Data extracts Block Start

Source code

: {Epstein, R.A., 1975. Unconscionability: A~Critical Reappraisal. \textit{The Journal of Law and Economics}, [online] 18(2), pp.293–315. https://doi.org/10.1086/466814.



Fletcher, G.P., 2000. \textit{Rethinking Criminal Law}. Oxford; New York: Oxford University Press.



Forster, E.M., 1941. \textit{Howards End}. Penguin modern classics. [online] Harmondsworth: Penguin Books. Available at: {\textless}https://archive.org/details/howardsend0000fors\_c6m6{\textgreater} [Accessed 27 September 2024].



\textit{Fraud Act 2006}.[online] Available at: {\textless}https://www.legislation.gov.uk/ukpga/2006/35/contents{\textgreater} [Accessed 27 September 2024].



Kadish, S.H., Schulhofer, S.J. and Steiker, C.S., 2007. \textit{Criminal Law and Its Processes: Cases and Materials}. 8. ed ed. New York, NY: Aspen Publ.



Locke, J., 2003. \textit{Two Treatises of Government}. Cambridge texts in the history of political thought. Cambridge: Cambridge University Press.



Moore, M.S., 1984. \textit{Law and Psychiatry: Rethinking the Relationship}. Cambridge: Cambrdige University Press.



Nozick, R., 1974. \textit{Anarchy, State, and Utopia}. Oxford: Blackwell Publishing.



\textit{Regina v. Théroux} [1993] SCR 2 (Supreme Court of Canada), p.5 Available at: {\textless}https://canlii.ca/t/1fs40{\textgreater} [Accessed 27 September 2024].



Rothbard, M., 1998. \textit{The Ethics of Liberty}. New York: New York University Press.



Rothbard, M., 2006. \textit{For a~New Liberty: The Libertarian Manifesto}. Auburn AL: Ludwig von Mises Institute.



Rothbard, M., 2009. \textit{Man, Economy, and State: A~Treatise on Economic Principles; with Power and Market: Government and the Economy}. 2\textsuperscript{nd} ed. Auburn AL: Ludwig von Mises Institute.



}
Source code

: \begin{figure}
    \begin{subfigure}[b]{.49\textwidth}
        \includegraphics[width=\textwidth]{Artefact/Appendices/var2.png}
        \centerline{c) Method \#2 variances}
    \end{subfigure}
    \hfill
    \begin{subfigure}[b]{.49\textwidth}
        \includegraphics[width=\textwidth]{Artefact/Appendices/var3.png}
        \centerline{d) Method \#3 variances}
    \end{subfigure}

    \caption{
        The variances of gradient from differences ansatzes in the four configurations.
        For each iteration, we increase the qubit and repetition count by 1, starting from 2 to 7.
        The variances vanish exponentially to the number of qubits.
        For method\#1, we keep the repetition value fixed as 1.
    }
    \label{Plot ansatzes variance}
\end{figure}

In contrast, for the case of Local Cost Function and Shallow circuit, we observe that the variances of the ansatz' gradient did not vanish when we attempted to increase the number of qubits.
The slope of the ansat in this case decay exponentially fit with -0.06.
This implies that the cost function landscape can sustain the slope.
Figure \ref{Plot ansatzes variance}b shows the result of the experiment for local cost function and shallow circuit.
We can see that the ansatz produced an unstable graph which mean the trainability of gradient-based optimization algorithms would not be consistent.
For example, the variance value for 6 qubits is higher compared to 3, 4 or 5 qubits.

Data extracts Block End

**Directions**:
Nothing but the lines from the one that contains "and shallow circuit." through the end of the listing above should be copied, each exactly as written.

**Answer area**:
Figure \ref{Plot ansatzes variance}b shows the result of the experiment for local cost function and shallow circuit.
We can see that the ansatz produced an unstable graph which mean the trainability of gradient-based optimization algorithms would not be consistent.
For example, the variance value for 6 qubits is higher compared to 3, 4 or 5 qubits.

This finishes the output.